Optimization of the geometries of various stationary structures of 1,1-dimethylhydrazine has been carried out with the 3-21G and 3-21G(N*) basis sets, and the energies of each of the latter optimized structures have been evaluated with the 6.31G* basis set. The gauche form with a (mean) internal rotational angle near 80º (hydrazine, approx. 90º) is the lowest-energy form. After zero-point vibrational -energy corrections, the anti form lies in a shallow well 14kJ mol^-1 higher on the potential-energy surface for internal rotation, and the transition structure connecting them lies approx. 1 kJ mol^-1 higher still. The anti form is thus a true equilibrium species, unlike the case for hydrazine, but constitutes less than 0.5% of the molecules present at room temperature.
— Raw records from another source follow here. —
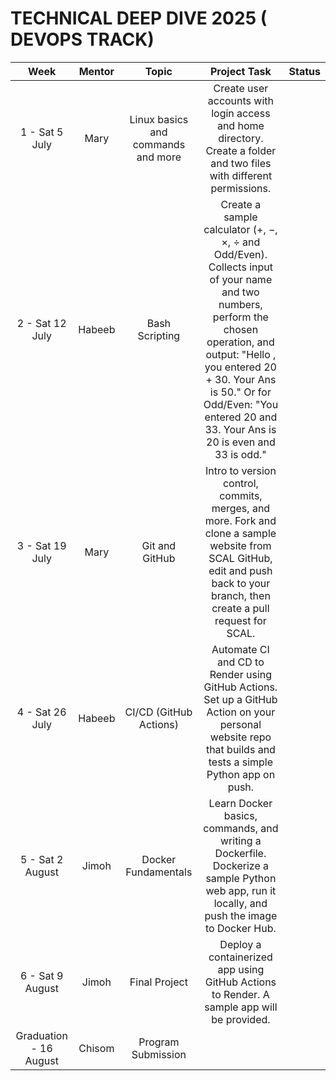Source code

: # TECHNICAL DEEP DIVE 2025 ( DEVOPS TRACK)

| Week | Mentor | Topic |  Project Task |  Status |
| :-------: | :------: | :-------: |  :-------: |  :-------: |
| 1 - Sat 5 July  | Mary  | Linux basics and commands and more  |  Create user accounts with login access and home directory. Create a folder and two files with different permissions.  |    |
| 2 - Sat 12 July  | Habeeb  | Bash Scripting  |  Create a sample calculator (+, −, ×, ÷ and Odd/Even). Collects input of your name and two numbers, perform the chosen operation, and output: "Hello <Name>, you entered 20 + 30. Your Ans is 50." Or for Odd/Even: "You entered 20 and 33. Your Ans is 20 is even and 33 is odd."  |    |
| 3 - Sat 19 July  | Mary  | Git and GitHub  |  Intro to version control, commits, merges, and more. Fork and clone a sample website from SCAL GitHub, edit and push back to your branch, then create a pull request for SCAL.  |    |
| 4 - Sat 26 July  | Habeeb  | CI/CD (GitHub Actions)  |  Automate CI and CD to Render using GitHub Actions. Set up a GitHub Action on your personal website repo that builds and tests a simple Python app on push.  |    |
| 5 - Sat 2 August  | Jimoh  | Docker Fundamentals  |  Learn Docker basics, commands, and writing a Dockerfile. Dockerize a sample Python web app, run it locally, and push the image to Docker Hub.  |    |
| 6 - Sat 9 August  | Jimoh  | Final Project  |  Deploy a containerized app using GitHub Actions to Render. A sample app will be provided.  |    |
| Graduation - 16 August  | Chisom  | Program Submission  |    |   |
It is estimated to have a half-life of less than 10 ps , so its observation by present physical methods may prove to be difficult. The barrier to internal rotation via the syn form (41kJ mol^-1) coincides with that for hydrazine. gem-Dimethyl substitution in hydrazine leads to a small rise (1-2 kJ mol^-1) in the barrier to inversion at the unsubstituted nitrogen atom, but to an unexpectedly high (by 8-9 kJ mol^-1) calculated barrier to inversion at the substituted centre, whether the result be referred to the barrier in hydrazine or to that in dimethylamine. Calculated NH stretching frequencies for the gauche form show a spacing much larger than that for 'simple' primary amines, as is found experimentally.